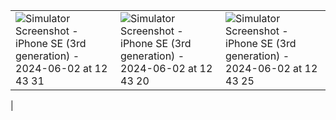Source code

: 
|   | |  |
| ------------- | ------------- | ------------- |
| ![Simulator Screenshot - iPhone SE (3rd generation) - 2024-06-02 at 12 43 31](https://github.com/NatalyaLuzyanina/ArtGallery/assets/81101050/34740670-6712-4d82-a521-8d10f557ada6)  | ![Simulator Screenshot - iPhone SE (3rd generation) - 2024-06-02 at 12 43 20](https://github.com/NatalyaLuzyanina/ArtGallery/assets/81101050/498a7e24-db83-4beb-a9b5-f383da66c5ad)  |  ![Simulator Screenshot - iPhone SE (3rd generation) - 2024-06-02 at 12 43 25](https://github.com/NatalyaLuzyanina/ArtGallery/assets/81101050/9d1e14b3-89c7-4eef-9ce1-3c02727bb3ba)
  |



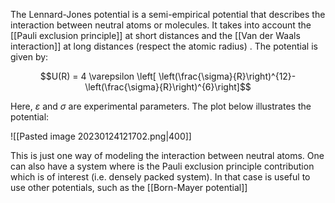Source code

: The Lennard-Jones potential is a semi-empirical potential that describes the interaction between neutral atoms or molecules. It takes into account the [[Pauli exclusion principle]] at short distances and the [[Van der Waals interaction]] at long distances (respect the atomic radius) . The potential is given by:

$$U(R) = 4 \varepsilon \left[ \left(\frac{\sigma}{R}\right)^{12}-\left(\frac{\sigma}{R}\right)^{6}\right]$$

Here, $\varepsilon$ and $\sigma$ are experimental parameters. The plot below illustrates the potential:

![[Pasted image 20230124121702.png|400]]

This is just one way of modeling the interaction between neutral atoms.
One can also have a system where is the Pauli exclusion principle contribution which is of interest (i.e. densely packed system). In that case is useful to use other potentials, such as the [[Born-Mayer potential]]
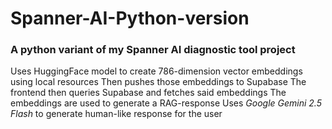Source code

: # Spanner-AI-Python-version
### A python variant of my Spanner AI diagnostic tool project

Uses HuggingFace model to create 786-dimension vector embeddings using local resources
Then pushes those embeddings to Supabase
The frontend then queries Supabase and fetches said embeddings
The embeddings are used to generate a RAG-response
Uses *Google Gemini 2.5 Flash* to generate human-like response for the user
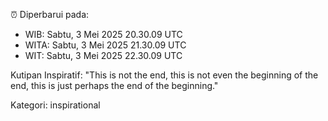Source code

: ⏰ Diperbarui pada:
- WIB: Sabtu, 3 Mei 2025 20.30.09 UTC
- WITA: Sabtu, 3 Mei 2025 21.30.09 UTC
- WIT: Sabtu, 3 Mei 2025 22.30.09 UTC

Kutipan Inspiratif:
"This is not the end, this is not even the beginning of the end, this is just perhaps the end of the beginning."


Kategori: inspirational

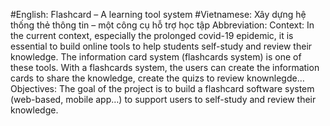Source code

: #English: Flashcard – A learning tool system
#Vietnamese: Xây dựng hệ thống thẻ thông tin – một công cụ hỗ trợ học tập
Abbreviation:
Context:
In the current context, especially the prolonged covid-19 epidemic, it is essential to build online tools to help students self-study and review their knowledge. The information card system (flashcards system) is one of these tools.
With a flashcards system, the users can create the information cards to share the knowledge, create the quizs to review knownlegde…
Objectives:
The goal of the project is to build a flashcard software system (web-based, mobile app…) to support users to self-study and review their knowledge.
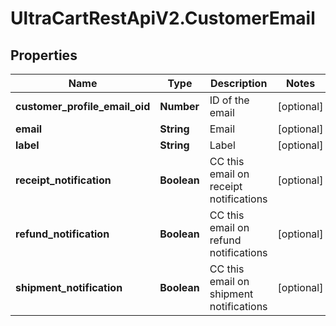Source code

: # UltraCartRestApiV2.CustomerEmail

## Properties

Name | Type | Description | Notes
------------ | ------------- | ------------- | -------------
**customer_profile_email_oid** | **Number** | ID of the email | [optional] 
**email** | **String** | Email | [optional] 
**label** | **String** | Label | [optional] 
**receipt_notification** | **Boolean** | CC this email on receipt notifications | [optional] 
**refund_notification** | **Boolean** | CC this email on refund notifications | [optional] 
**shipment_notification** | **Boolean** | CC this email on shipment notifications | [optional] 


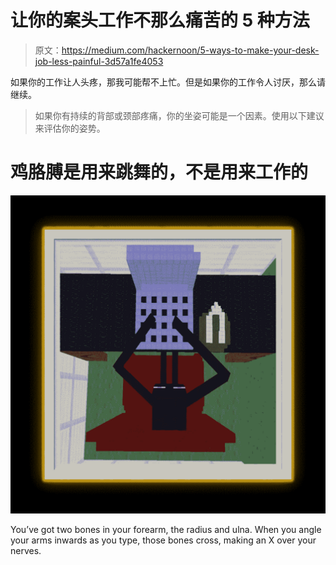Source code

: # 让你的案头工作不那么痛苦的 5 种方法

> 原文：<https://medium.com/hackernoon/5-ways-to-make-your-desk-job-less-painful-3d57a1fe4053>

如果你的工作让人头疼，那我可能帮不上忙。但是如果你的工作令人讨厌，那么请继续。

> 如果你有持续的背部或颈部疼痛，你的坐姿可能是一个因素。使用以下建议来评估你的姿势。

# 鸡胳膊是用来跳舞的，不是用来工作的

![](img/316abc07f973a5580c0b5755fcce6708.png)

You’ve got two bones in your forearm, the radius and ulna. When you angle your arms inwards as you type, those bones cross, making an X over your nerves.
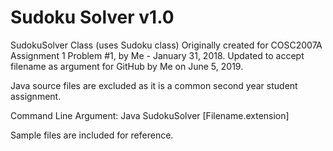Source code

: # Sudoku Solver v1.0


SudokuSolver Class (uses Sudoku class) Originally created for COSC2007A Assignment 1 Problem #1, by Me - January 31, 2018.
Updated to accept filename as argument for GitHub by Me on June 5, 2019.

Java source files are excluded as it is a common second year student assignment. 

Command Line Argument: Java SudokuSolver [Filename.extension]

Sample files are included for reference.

• **Problem**
Output everything in the records exactly, leaving pictures out.

• **Response to the exercise**
Source code

: 
|   | |  |
| ------------- | ------------- | ------------- |
| ![Simulator Screenshot - iPhone SE (3rd generation) - 2024-06-02 at 12 43 31](https://github.com/NatalyaLuzyanina/ArtGallery/assets/81101050/34740670-6712-4d82-a521-8d10f557ada6)  | ![Simulator Screenshot - iPhone SE (3rd generation) - 2024-06-02 at 12 43 20](https://github.com/NatalyaLuzyanina/ArtGallery/assets/81101050/498a7e24-db83-4beb-a9b5-f383da66c5ad)  |  ![Simulator Screenshot - iPhone SE (3rd generation) - 2024-06-02 at 12 43 25](https://github.com/NatalyaLuzyanina/ArtGallery/assets/81101050/9d1e14b3-89c7-4eef-9ce1-3c02727bb3ba)
  |



Source code

: The Lennard-Jones potential is a semi-empirical potential that describes the interaction between neutral atoms or molecules. It takes into account the [[Pauli exclusion principle]] at short distances and the [[Van der Waals interaction]] at long distances (respect the atomic radius) . The potential is given by:

$$U(R) = 4 \varepsilon \left[ \left(\frac{\sigma}{R}\right)^{12}-\left(\frac{\sigma}{R}\right)^{6}\right]$$

Here, $\varepsilon$ and $\sigma$ are experimental parameters. The plot below illustrates the potential:

![[Pasted image 20230124121702.png|400]]

This is just one way of modeling the interaction between neutral atoms.
One can also have a system where is the Pauli exclusion principle contribution which is of interest (i.e. densely packed system). In that case is useful to use other potentials, such as the [[Born-Mayer potential]]
Source code

: # Spanner-AI-Python-version
### A python variant of my Spanner AI diagnostic tool project

Uses HuggingFace model to create 786-dimension vector embeddings using local resources
Then pushes those embeddings to Supabase
The frontend then queries Supabase and fetches said embeddings
The embeddings are used to generate a RAG-response
Uses *Google Gemini 2.5 Flash* to generate human-like response for the user
Source code

: ⏰ Diperbarui pada:
- WIB: Sabtu, 3 Mei 2025 20.30.09 UTC
- WITA: Sabtu, 3 Mei 2025 21.30.09 UTC
- WIT: Sabtu, 3 Mei 2025 22.30.09 UTC

Kutipan Inspiratif:
"This is not the end, this is not even the beginning of the end, this is just perhaps the end of the beginning."


Kategori: inspirational

Source code

: #English: Flashcard – A learning tool system
#Vietnamese: Xây dựng hệ thống thẻ thông tin – một công cụ hỗ trợ học tập
Abbreviation:
Context:
In the current context, especially the prolonged covid-19 epidemic, it is essential to build online tools to help students self-study and review their knowledge. The information card system (flashcards system) is one of these tools.
With a flashcards system, the users can create the information cards to share the knowledge, create the quizs to review knownlegde…
Objectives:
The goal of the project is to build a flashcard software system (web-based, mobile app…) to support users to self-study and review their knowledge.
Source code

: # UltraCartRestApiV2.CustomerEmail

## Properties

Name | Type | Description | Notes
------------ | ------------- | ------------- | -------------
**customer_profile_email_oid** | **Number** | ID of the email | [optional] 
**email** | **String** | Email | [optional] 
**label** | **String** | Label | [optional] 
**receipt_notification** | **Boolean** | CC this email on receipt notifications | [optional] 
**refund_notification** | **Boolean** | CC this email on refund notifications | [optional] 
**shipment_notification** | **Boolean** | CC this email on shipment notifications | [optional] 


Source code

: # 让你的案头工作不那么痛苦的 5 种方法

> 原文：<https://medium.com/hackernoon/5-ways-to-make-your-desk-job-less-painful-3d57a1fe4053>

如果你的工作让人头疼，那我可能帮不上忙。但是如果你的工作令人讨厌，那么请继续。

> 如果你有持续的背部或颈部疼痛，你的坐姿可能是一个因素。使用以下建议来评估你的姿势。

# 鸡胳膊是用来跳舞的，不是用来工作的

![](img/316abc07f973a5580c0b5755fcce6708.png)

You’ve got two bones in your forearm, the radius and ulna. When you angle your arms inwards as you type, those bones cross, making an X over your nerves.
Source code

: # Sudoku Solver v1.0


SudokuSolver Class (uses Sudoku class) Originally created for COSC2007A Assignment 1 Problem #1, by Me - January 31, 2018.
Updated to accept filename as argument for GitHub by Me on June 5, 2019.

Java source files are excluded as it is a common second year student assignment. 

Command Line Argument: Java SudokuSolver [Filename.extension]

Sample files are included for reference.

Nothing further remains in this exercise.